In a snowy field outside Moscow, an abandoned barn conceals an illicit vodka distillery that produces thousands of bottles of Russia's national drink for the black market.
In a recent raid, police seized more than 100,000 half-litre (one-pint) vodka bottles with counterfeit labels and tax stamps from the barn in the village of Kuchki.
Surrogate alcohol, a cheaper alternative to store-bought spirits, accounts for many deaths in Russia every year and is coming under growing scrutiny in a country with one of the highest liquor consumption rates in the world.
This week at least 71 people died in the Siberian city of Irkutsk after drinking bath essence containing toxic methanol in a bid to get merry on the cheap.
The bottles discovered in Kuchki cost under $2 (two euros) each—three times less than vodka sold in shops.
"We don't know what they make this vodka with," said Alexander Kulikov, spokesman for Russia's alcohol regulator.
The equipment at the barn looked clean, but Kulikov recalls a case in which vodka-makers at another illegal facility were working "with mud up to their knees".
After banning the sale of spirits at night and hiking alcohol taxes, authorities have started cracking down on bootleggers in a bid to curb the damage wreaked by illegally-produced booze.
Officials say they have dismantled more than 170 workshops, seizing over 37 million litres since October 2015.
Shrinking black market
Authorities are also hoping the crackdown will help address the problem of unpaid taxes by illegal alcohol producers, as low oil prices have hit Russia's coffers.
A new law came into force in July requiring business owners who sell alcohol to join an electronic registry that tracks each bottle from production to sale, an initiative meant to prevent surrogate booze from making its way onto the shelves.
This has seen legal vodka sales bounce back after years of stagnation, hinting that the black market is shrinking.
Vadim Drobiz, a researcher who studies alcohol markets, says the black market share in hard liquor sales dropped to 50 percent this year after standing at 65 percent in 2015.
But as Russia struggles to pull itself out of a recession that has battered the currency and significantly diminished people's purchasing power, it seems unlikely the black market will disappear altogether.
According to Drobiz, up to 25 million Russians do not earn enough to purchase liquor at official selling points.
Hoping to save a few rubles, the poorest often turn to cosmetics and household products containing alcohol, a factor blamed for a large number of drink-related deaths.

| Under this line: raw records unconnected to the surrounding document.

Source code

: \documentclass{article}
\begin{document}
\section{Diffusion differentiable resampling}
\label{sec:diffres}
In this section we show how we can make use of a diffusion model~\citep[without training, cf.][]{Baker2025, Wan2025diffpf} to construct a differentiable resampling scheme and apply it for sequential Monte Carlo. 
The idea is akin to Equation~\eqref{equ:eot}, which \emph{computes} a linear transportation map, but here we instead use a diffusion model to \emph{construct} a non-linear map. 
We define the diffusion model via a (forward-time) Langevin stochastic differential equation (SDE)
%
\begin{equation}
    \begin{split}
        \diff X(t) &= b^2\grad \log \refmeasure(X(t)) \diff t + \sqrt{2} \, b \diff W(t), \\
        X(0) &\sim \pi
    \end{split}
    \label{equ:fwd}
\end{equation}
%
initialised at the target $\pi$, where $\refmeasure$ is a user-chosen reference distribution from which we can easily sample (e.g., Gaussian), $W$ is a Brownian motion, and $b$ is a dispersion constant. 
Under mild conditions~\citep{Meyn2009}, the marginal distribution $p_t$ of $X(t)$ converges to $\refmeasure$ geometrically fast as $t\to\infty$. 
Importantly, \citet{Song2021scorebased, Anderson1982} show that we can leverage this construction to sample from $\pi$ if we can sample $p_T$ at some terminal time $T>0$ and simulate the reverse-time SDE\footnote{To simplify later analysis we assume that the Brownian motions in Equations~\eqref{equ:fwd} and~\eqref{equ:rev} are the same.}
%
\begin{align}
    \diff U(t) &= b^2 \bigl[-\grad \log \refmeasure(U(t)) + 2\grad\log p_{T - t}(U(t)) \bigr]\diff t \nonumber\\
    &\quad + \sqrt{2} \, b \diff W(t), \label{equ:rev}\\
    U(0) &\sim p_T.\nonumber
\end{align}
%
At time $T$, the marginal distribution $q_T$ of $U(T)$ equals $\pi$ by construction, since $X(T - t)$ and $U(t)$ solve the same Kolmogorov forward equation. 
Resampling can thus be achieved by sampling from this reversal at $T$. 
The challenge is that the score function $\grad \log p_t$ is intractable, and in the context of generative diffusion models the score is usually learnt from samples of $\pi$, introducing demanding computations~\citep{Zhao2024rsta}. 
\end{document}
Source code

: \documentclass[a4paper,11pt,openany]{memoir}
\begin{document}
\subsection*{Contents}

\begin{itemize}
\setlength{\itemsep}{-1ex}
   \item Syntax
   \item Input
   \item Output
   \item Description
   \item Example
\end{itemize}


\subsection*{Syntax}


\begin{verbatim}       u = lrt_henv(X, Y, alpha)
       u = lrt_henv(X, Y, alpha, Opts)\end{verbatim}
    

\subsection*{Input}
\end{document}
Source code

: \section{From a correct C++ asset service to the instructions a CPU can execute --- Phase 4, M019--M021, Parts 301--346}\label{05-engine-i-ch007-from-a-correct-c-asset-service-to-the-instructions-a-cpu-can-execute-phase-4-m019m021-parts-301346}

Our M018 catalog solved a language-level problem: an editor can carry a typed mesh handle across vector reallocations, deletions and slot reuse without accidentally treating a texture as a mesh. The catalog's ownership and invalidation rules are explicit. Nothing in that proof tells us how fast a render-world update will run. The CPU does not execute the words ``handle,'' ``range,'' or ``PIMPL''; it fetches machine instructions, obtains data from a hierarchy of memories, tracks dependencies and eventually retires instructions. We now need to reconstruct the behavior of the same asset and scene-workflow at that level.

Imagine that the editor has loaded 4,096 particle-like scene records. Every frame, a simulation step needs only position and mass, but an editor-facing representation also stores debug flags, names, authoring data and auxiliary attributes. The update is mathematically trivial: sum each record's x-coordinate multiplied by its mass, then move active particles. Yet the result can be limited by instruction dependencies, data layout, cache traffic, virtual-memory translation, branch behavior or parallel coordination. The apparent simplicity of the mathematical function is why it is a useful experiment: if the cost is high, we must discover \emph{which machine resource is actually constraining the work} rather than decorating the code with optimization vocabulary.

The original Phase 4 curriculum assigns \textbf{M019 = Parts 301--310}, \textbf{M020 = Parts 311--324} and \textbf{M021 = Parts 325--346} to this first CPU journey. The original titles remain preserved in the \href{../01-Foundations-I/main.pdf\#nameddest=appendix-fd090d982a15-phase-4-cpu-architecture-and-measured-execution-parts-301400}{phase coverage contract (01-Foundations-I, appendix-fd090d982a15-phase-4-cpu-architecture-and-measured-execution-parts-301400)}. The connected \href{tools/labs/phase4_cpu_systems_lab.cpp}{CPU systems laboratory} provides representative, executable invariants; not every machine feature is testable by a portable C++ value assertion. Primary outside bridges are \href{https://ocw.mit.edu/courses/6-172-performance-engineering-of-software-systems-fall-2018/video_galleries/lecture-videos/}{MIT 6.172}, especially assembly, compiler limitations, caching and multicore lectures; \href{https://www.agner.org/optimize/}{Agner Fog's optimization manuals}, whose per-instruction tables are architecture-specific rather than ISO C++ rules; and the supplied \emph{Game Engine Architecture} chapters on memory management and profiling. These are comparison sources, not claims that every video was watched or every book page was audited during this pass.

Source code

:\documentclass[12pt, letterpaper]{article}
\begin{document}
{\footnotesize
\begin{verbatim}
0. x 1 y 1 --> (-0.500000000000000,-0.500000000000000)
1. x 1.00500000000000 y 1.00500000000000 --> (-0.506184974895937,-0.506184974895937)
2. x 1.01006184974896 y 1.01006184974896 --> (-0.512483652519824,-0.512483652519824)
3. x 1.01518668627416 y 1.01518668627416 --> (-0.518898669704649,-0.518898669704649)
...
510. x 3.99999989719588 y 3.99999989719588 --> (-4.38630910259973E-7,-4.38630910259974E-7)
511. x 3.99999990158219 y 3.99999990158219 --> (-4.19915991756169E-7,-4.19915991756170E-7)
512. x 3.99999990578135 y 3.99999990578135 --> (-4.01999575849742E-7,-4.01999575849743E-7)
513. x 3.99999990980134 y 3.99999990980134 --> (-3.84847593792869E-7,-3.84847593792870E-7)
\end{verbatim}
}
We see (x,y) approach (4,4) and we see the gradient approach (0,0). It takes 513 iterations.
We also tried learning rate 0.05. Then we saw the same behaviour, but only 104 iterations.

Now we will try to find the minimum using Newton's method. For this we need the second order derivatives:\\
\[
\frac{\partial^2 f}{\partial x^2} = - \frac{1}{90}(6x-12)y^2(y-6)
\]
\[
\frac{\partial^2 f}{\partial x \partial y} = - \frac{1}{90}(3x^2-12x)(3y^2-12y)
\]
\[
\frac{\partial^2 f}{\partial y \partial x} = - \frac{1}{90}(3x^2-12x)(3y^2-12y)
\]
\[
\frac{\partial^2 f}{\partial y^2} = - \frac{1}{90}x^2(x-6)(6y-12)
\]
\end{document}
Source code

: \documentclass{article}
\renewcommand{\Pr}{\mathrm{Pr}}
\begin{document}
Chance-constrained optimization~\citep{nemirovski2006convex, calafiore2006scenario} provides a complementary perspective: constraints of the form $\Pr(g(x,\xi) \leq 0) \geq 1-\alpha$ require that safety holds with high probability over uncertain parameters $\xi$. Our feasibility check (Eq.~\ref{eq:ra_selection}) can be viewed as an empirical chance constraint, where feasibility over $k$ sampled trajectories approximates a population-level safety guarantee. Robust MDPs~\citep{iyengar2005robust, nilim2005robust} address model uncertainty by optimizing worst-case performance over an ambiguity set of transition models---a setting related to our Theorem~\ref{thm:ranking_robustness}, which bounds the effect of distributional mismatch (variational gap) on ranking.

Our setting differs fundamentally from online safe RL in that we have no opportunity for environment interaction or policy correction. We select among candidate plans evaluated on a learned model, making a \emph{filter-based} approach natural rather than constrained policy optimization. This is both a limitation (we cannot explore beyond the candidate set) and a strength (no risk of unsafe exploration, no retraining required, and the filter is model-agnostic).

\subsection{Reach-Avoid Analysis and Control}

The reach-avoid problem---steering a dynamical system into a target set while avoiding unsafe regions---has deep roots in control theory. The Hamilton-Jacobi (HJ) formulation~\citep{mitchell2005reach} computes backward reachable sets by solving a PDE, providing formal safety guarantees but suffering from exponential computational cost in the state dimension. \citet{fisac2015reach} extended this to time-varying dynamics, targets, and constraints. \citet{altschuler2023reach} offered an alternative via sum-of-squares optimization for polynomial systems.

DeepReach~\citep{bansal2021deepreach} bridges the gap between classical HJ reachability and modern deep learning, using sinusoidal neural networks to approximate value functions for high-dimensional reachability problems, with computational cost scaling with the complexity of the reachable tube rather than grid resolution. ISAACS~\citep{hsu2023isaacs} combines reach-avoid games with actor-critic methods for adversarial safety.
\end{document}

In late 2014, when the ruble lost half its value off the back of Western sanctions and low oil prices, authorities dropped the price of vodka after President Vladimir Putin expressed concern that soaring prices could boost consumption of illegal booze.
Throughout history, Russian leaders have had to act with caution when it comes to regulating alcohol.
On the eve of World War I, tsar Nicholas II ordered a crackdown that fuelled moonshine production and demoralised his troops.
And in the 1980s, a sobriety campaign spearheaded by Soviet leader Mikhail Gorbachev drove his popularity down.
The number of alcohol-related deaths has fallen in recent years, according to the state statistics agency, with experts attributing this to measures implemented to curb the sale of illegal spirits.
"Alcohol abuse is down," said Yevgeny Bryun, who heads Moscow's toxicology centre, stressing that the number of poisoning cases had dropped 30 percent in the past three years.
"But we need to go further," he said, citing the need to stop Russians from drinking pharmaceutical products.
A remedy called hawthorn liqueur, which is believed to help treat insomnia and is widely available in pharmacies, has become popular among Russians looking to get drunk cheaply, and authorities are weighing measures to better control its distribution.
The health ministry is expected to limit its sale to 25-millilitre bottles, while the finance ministry is looking to impose taxes on it like an alcoholic drink.
The bath essence scandal in Irkutsk saw Putin order tougher laws on the production and sale of perfumes, lotions, medicines and household cleaners containing alcohol.
But Drobiz warned against introducing stringent regulations on such products, which remain the only drinking option for many impoverished Russians.
The problem, he said, lies the products' legal status: drinking legally-sold cologne is safer than drinking its black market equivalent.
"It's better that a pensioner drinks hawthorn liqueur sold in pharmacies than a homemade version," he said.